*INSTRUCTIONS TO FOLLOW:*
Please repeat, from the entries that follow, the lines from the one containing "Connects to decentlab" through the one containing "- Detection of" exactly, adding nothing.

____

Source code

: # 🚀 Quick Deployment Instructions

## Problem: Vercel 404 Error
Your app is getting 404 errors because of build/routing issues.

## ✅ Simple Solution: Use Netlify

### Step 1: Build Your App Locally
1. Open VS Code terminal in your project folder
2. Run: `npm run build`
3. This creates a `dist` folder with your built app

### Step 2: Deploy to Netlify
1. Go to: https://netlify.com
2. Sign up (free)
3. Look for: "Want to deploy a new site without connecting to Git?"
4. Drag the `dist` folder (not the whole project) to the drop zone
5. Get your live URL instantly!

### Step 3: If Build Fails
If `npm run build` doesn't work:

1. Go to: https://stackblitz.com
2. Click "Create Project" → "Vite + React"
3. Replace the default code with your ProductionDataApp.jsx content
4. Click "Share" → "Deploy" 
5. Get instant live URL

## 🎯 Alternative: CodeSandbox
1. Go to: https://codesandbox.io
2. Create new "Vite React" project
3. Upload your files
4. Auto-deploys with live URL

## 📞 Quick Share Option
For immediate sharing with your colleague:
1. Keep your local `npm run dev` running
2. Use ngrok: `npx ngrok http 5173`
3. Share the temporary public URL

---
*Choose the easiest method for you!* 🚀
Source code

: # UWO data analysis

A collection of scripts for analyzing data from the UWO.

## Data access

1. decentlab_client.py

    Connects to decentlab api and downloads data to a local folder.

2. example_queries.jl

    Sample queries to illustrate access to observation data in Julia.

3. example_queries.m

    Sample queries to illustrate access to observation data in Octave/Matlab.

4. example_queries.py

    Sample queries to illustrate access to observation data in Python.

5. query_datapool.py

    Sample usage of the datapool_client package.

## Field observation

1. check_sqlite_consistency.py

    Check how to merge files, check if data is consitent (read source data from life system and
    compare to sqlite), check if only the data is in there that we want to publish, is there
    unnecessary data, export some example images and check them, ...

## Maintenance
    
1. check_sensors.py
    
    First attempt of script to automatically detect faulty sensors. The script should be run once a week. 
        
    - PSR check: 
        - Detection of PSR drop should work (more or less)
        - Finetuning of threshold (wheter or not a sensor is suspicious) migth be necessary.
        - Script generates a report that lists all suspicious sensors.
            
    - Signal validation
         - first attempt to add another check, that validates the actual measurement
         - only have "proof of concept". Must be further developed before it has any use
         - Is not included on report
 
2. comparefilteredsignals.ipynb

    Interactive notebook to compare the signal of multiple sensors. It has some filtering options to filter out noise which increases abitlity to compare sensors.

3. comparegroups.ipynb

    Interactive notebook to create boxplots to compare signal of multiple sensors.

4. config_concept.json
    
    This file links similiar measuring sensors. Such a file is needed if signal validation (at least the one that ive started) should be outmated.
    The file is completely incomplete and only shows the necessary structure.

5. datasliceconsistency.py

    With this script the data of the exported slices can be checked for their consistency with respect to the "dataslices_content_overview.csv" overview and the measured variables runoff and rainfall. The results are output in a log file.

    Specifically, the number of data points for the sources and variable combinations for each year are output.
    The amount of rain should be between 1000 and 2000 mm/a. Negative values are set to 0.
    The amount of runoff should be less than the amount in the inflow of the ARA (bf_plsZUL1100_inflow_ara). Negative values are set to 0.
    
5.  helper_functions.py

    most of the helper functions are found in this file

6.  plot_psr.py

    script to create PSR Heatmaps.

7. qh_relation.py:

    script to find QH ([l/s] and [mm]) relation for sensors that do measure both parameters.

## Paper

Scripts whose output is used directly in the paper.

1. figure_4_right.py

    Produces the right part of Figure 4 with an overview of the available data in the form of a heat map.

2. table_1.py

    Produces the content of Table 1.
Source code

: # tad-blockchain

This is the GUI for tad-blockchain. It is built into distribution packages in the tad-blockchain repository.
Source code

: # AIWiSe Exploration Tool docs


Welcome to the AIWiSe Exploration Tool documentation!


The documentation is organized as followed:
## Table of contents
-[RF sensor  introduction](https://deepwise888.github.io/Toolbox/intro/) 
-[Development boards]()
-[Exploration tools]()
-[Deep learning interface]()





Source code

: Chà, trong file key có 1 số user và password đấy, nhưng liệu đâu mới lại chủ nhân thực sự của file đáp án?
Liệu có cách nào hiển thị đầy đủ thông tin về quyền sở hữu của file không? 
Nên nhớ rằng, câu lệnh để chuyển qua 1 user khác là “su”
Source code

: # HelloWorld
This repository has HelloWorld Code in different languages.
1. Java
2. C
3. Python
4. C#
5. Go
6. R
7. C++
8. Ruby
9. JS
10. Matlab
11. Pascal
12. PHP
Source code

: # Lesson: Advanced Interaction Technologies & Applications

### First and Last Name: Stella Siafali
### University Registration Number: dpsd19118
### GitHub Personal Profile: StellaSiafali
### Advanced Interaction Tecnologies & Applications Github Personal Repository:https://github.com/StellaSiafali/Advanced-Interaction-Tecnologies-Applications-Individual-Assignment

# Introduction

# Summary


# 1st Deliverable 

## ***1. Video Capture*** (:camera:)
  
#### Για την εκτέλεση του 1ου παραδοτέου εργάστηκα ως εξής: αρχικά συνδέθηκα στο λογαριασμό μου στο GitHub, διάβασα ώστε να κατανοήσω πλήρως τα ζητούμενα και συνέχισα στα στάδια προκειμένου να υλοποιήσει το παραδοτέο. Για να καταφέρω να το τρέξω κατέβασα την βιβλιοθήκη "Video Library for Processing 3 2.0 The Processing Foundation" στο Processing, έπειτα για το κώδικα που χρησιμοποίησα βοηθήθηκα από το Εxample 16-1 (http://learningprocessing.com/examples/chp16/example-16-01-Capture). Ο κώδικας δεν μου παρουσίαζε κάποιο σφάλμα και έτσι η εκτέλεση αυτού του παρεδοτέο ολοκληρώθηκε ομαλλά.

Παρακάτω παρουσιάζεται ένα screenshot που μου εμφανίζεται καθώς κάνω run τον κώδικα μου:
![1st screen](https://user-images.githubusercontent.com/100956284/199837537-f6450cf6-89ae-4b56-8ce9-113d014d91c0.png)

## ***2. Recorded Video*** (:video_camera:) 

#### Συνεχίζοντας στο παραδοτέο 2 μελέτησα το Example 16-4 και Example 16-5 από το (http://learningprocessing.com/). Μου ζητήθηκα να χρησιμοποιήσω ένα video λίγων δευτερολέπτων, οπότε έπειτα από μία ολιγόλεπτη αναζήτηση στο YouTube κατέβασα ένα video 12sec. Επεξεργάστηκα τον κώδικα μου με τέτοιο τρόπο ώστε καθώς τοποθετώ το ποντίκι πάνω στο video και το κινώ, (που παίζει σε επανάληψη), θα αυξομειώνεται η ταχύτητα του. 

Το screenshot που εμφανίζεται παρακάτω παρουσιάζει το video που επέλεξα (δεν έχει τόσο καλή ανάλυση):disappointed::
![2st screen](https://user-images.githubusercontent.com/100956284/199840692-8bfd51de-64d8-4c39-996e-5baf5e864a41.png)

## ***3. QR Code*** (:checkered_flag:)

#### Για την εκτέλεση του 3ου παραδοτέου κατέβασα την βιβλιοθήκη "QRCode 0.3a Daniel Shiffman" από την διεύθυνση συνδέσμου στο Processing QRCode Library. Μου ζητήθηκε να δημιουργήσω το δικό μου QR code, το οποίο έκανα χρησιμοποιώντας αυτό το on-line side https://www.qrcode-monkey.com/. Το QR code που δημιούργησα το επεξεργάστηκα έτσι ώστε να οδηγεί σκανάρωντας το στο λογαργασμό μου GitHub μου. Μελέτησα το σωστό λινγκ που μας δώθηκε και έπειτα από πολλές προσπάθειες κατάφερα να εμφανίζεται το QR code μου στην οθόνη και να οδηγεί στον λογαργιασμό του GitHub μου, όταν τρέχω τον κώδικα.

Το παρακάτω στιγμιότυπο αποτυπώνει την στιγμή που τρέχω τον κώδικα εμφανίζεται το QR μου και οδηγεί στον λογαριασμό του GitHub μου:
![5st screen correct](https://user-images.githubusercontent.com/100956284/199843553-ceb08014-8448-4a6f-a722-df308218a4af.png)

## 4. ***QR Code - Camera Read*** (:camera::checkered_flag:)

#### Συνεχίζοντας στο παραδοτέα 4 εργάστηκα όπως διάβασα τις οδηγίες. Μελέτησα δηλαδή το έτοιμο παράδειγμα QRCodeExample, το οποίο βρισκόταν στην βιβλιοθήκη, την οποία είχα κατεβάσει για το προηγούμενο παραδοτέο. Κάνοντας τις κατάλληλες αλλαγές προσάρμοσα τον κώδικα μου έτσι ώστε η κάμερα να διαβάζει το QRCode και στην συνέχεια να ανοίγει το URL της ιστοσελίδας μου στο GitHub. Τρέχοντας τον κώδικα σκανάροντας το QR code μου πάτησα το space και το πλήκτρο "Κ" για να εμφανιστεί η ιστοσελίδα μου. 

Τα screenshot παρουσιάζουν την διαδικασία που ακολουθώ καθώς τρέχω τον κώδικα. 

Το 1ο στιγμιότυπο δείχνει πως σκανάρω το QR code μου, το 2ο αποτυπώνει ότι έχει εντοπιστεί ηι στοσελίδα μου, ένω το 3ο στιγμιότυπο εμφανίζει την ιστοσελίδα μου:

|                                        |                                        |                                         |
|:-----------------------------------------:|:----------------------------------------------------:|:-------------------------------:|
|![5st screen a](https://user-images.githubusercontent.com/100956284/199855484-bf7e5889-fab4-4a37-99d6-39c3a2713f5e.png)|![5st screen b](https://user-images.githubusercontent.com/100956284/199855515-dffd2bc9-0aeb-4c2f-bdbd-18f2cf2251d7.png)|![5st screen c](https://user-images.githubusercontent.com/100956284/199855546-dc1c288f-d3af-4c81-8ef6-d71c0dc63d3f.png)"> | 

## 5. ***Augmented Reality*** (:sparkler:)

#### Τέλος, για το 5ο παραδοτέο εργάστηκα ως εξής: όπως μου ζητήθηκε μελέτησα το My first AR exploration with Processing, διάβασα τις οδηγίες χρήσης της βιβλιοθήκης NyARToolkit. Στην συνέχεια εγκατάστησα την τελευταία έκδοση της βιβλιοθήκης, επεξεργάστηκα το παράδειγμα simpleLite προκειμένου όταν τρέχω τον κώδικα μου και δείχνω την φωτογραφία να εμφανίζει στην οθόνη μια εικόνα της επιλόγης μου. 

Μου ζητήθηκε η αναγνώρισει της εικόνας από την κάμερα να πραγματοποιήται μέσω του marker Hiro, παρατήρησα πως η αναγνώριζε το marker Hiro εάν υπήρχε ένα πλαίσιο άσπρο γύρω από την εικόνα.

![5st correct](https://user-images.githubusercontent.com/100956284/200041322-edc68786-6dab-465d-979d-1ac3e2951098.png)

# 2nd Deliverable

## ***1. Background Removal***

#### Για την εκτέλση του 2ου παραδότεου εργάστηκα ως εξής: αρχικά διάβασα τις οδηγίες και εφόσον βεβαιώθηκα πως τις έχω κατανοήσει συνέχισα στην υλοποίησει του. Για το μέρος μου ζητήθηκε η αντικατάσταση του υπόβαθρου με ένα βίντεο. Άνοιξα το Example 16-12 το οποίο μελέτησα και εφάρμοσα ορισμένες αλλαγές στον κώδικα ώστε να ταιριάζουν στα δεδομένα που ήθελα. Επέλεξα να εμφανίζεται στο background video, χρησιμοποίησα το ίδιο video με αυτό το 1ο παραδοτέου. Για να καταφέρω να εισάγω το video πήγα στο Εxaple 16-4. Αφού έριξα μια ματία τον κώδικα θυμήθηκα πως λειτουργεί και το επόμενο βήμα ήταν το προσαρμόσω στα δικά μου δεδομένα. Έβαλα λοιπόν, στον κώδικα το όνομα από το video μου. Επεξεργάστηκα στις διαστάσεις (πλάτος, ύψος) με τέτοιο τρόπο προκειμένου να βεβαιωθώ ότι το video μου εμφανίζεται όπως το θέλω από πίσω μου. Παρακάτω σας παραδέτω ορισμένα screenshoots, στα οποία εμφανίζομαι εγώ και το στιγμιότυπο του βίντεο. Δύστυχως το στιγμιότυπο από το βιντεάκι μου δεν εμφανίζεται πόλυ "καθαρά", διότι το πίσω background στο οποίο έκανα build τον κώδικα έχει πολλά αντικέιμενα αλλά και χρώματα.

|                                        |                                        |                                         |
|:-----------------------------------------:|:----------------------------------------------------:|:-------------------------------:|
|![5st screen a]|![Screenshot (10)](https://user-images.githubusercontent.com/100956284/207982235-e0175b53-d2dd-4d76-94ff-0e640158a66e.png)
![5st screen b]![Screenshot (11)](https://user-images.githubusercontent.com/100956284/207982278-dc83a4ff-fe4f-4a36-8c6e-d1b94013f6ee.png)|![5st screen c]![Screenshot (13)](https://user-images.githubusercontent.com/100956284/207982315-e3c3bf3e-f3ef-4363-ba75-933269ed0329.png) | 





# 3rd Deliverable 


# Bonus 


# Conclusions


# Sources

____

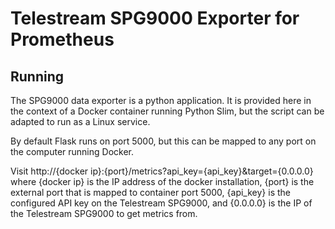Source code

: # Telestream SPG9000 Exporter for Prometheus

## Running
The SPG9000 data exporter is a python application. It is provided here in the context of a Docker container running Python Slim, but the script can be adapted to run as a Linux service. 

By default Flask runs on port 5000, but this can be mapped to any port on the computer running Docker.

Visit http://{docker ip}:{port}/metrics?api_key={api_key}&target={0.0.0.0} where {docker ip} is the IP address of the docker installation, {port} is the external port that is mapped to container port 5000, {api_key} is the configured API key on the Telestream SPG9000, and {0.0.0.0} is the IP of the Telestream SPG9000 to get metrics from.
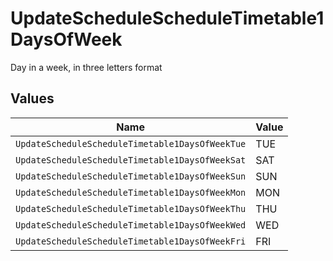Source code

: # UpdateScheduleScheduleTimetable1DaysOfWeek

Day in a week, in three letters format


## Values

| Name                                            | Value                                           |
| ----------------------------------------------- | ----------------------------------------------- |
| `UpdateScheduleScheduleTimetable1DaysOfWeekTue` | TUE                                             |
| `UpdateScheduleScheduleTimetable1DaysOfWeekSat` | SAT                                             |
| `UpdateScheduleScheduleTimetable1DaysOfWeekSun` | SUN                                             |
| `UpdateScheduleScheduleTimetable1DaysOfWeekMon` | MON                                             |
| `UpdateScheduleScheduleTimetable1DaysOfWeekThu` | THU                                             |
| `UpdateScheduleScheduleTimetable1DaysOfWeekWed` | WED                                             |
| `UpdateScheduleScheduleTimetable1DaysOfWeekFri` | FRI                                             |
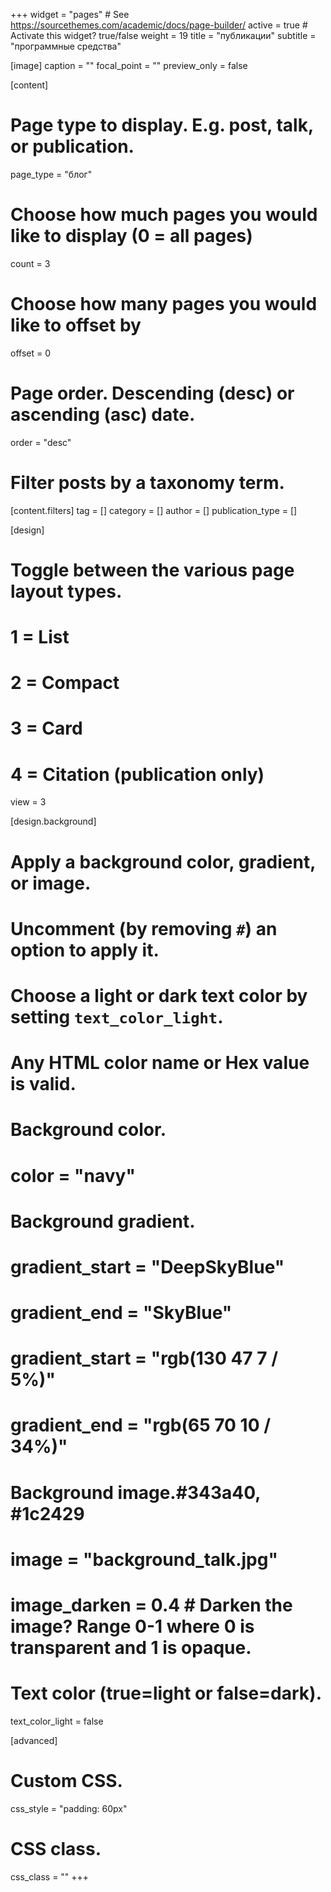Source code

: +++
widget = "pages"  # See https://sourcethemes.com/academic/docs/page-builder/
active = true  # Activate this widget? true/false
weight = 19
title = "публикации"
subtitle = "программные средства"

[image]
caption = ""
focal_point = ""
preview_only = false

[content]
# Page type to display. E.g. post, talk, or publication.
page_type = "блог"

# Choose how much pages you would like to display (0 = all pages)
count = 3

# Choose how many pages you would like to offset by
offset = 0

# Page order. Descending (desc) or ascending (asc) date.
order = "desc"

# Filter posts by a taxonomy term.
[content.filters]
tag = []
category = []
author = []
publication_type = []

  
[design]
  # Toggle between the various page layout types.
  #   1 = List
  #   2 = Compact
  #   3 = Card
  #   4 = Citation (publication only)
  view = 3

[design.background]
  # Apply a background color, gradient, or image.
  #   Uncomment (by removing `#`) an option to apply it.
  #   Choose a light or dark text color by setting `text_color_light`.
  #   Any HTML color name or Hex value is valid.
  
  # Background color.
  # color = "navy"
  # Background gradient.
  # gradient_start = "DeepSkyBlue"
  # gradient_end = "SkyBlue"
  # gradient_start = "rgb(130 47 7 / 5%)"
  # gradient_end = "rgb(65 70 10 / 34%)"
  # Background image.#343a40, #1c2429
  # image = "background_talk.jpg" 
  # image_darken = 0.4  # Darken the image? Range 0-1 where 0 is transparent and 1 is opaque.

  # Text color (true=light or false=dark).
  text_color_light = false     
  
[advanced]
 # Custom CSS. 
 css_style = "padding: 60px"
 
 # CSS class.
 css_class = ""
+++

____

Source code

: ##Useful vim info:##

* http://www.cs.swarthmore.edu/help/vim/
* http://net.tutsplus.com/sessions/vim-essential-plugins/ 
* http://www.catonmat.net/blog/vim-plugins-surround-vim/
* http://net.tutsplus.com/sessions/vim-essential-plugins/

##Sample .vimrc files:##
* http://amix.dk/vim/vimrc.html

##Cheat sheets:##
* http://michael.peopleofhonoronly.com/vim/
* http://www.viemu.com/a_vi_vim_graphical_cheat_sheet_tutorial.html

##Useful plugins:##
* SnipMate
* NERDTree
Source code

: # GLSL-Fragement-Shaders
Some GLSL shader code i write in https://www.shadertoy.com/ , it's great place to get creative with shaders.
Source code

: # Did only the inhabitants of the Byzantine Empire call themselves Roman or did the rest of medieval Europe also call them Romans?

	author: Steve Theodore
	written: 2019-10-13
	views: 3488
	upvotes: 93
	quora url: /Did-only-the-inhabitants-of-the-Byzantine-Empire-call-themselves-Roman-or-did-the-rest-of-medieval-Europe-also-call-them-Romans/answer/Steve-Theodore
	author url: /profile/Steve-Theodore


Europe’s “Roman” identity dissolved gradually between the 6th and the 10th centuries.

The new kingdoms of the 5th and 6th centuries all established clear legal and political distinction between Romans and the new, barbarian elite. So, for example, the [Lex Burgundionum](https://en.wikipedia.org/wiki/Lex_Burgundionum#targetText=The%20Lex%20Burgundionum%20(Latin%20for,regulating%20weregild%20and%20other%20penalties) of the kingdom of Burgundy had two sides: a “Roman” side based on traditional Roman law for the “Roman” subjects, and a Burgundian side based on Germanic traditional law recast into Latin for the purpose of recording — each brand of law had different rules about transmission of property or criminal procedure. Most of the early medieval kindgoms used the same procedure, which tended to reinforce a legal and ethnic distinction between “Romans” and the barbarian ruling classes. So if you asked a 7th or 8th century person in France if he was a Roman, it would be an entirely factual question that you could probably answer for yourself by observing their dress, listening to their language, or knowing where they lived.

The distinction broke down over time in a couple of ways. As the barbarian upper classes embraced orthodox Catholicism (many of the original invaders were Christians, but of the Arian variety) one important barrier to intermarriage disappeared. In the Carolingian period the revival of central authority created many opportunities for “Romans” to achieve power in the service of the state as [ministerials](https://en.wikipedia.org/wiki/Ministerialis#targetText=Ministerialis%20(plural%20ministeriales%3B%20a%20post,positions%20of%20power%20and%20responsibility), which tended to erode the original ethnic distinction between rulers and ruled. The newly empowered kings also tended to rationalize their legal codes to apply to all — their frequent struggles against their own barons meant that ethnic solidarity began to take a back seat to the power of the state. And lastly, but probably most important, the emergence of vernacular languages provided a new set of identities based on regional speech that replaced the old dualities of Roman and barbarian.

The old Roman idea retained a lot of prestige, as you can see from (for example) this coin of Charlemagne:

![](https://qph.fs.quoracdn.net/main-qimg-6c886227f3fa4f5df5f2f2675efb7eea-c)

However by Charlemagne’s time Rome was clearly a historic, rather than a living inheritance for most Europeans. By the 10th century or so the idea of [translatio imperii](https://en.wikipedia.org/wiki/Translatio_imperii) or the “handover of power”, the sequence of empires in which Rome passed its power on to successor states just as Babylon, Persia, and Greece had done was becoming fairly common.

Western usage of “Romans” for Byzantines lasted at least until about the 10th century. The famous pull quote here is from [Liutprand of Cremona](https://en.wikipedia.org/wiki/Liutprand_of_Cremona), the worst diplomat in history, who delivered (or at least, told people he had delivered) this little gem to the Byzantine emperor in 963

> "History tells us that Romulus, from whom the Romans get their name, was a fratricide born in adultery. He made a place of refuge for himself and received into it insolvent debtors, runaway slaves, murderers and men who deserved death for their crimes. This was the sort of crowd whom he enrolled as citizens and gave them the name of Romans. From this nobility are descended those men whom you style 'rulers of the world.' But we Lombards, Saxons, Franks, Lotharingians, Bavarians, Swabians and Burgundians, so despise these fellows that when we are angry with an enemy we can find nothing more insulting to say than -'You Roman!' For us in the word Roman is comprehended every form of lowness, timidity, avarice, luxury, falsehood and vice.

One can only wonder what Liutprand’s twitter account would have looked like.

____

*RESULT FOR THIS EXERCISE:*
    Connects to decentlab api and downloads data to a local folder.

2. example_queries.jl

    Sample queries to illustrate access to observation data in Julia.

3. example_queries.m

    Sample queries to illustrate access to observation data in Octave/Matlab.

4. example_queries.py

    Sample queries to illustrate access to observation data in Python.

5. query_datapool.py

    Sample usage of the datapool_client package.

## Field observation

1. check_sqlite_consistency.py

    Check how to merge files, check if data is consitent (read source data from life system and
    compare to sqlite), check if only the data is in there that we want to publish, is there
    unnecessary data, export some example images and check them, ...

## Maintenance
    
1. check_sensors.py
    
    First attempt of script to automatically detect faulty sensors. The script should be run once a week. 
        
    - PSR check: 
        - Detection of PSR drop should work (more or less)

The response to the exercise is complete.